To identify fact checking posts, we calculate cosine similarity of candidate misinfo posts arriving via the stream API with that of our source of accurate information, according to a pretrained Sentence BERT embedding model.
How we built it
Our prototype is completely built in Python. Twitter live stream is accessed through the Tweepy library, with an app authentication. The collected tweets are stored in a sqlite database and interactively shown with the Dash Framework.
Challenges we ran into
As the manner and type of COVID-19 misinformation changes rapidly, it is difficult to capture emerging COVID-19 misinformation in social media. We addressed this issue by leveraging volunteer fact checkers who replied to misinformation posts with accurate information. As a case study, we deal with misuse of antibiotics against COVID-19 which is an emerging issue that aggravates misunderstandings on the role of antibiotics on viral infections.
In our own tests of our misinfo search strategy, we found that a more precise query was much more effective as a filter. However, the Twitter stream API permits queries of only limited complexity. We solved this by adding a regular expression filter.
Accomplishments that we're proud of
By utilizing a state-of-the-art natural language model, we significantly reduce the space to search misinformation from the COVID-19 Infodemic. This process allows us to understand what kinds of misinformation are spreading in social media.
What we learned
Identifying COVID-19 misinformation about antibiotics is tricky as it needs scientific backgrounds about viruses and bacteria.

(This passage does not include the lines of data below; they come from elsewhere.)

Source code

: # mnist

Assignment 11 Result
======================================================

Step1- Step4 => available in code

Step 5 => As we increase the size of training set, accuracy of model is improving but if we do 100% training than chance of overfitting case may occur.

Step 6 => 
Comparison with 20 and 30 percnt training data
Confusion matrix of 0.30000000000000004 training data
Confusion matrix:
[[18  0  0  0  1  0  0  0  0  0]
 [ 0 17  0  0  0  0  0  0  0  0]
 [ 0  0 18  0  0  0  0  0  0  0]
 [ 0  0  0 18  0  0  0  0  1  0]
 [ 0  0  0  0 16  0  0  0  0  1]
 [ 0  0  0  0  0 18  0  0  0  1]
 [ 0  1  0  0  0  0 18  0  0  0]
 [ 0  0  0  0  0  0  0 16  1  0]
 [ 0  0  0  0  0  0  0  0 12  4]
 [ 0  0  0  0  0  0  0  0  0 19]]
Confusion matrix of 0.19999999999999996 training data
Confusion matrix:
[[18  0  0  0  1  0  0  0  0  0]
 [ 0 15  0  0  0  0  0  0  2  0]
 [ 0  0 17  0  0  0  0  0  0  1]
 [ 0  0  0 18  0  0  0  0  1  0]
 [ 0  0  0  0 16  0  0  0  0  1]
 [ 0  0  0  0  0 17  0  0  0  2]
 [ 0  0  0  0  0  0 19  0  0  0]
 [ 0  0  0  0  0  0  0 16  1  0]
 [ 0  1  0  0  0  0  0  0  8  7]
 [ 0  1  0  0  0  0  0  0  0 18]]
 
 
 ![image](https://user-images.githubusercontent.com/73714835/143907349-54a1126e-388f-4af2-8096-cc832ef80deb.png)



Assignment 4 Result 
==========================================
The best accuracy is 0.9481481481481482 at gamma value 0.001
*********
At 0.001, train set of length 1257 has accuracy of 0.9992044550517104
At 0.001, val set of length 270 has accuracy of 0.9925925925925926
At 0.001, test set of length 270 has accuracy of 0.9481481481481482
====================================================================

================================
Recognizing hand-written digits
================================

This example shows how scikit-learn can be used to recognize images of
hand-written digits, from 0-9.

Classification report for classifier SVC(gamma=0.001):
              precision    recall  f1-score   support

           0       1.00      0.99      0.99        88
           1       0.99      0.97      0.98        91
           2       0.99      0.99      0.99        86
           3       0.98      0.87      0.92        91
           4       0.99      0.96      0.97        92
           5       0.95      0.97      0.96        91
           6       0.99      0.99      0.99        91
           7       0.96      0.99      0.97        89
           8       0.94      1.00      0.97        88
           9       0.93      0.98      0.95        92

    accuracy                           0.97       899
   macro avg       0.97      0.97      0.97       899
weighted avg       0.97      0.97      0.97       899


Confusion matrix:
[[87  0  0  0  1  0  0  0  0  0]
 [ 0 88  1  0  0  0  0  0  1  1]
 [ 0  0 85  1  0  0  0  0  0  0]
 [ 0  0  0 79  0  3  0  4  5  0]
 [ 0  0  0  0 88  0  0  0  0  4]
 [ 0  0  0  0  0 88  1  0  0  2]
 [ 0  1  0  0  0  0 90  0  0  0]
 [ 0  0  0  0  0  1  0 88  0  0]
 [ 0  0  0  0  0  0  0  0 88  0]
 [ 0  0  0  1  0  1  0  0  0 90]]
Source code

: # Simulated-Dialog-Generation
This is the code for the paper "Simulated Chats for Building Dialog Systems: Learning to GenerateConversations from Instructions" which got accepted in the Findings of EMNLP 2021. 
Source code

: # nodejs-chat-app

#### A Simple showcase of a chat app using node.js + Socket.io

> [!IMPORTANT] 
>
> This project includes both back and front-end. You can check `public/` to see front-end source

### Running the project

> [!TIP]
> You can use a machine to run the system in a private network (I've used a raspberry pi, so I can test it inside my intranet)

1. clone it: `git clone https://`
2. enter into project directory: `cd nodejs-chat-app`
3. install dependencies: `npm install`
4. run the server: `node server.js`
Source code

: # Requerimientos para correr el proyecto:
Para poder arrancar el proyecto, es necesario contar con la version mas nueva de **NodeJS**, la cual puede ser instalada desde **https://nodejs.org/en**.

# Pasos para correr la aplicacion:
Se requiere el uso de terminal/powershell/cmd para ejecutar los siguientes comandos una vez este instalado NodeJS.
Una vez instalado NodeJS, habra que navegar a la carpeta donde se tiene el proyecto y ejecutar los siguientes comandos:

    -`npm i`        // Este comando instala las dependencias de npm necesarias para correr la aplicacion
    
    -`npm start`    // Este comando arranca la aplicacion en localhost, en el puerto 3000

We need collective efforts to increase the accuracy of the identification.
In our own tests, we found that the strategy of identifying misinfo through parent posts of fact checking replies yielded a signal to noise ratio (SNR -- as measure by the proportion of candidate tweets that are manually labelled as misinformation) that was much higher than that of keyword search based approaches alone. Furthermore, searching the local social network of friends and followers of misinfo posters also yielded a high SNR, allowing us to discover misinfo tweets that were not yet fact checked. However, we were not able to implement this into our prototype in the limited time frame.
What's next for COVID-19 Twitter Misinformation Monitor for Fact Checkers
The next step is to leverage the local social network surrounding misinformation posters to identify more misinformation candidate posts. One potentially fruitful avenue of exploration is based on the theoretical supposition that Twitter users are homophilous in their tendency to harbor and spread misinformation.
In the current proof of concept prototype, we display tweets as misinfo candidates when they are the parents of reply posts that seem to exhibit accurate information (i.e., have high embedding similarity with our source of accurate information). However, it seems likely that the friends and followers of an account posting misinformation may also post misinformation. We plan to collect the timelines of friends and followers of accounts that have been classified at least once as misinformation through our interface, filter the timeline posts for context relevance, and present them to fact checkers to evaluate in the interface.